▶ [PROBLEM]
From the listing below, return every line with the string "scope" in it.

▶ [DATA FOR THIS TASK]
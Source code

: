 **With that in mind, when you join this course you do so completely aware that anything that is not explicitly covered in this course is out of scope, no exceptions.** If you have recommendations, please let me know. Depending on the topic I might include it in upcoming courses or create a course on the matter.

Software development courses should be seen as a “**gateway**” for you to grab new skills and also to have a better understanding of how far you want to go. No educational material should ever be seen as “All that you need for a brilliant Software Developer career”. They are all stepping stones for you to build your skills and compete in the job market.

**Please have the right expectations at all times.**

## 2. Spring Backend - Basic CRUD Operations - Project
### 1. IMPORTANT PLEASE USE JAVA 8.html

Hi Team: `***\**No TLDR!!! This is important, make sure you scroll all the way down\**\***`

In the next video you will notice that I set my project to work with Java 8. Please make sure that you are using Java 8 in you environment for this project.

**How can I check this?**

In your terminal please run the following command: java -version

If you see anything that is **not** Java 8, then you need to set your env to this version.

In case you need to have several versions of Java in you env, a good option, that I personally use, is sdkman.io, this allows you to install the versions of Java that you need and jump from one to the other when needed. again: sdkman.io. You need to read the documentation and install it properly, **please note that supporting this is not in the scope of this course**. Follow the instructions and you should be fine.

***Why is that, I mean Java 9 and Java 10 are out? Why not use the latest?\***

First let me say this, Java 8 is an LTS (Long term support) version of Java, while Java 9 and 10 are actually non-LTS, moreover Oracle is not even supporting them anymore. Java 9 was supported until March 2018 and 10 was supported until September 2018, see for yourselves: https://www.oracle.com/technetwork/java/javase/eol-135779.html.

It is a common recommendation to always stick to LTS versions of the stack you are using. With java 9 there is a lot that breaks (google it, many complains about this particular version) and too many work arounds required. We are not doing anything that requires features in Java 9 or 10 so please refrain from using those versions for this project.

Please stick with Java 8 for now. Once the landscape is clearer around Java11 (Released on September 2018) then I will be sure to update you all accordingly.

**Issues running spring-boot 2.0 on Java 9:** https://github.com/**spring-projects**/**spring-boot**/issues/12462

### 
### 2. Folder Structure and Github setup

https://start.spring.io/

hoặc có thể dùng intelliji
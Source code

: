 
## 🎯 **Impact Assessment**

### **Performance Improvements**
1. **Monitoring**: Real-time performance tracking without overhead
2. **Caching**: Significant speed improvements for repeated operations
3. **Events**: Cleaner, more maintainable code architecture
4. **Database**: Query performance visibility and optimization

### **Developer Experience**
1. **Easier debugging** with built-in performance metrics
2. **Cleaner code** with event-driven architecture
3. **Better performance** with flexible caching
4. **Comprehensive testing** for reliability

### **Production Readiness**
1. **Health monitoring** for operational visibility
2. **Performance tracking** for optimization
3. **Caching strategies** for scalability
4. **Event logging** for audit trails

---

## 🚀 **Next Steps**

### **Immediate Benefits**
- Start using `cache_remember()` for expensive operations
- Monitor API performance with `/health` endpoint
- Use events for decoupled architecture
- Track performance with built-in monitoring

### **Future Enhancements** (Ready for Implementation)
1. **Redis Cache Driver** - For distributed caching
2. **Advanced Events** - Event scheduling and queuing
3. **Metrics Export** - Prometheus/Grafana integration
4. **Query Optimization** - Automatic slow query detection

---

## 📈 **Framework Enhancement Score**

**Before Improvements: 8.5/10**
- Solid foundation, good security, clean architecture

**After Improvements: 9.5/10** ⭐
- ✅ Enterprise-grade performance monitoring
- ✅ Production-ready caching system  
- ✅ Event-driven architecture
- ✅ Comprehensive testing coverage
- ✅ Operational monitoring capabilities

▶ [TASK RESULT]
: **With that in mind, when you join this course you do so completely aware that anything that is not explicitly covered in this course is out of scope, no exceptions.** If you have recommendations, please let me know. Depending on the topic I might include it in upcoming courses or create a course on the matter.
In case you need to have several versions of Java in you env, a good option, that I personally use, is sdkman.io, this allows you to install the versions of Java that you need and jump from one to the other when needed. again: sdkman.io. You need to read the documentation and install it properly, **please note that supporting this is not in the scope of this course**. Follow the instructions and you should be fine.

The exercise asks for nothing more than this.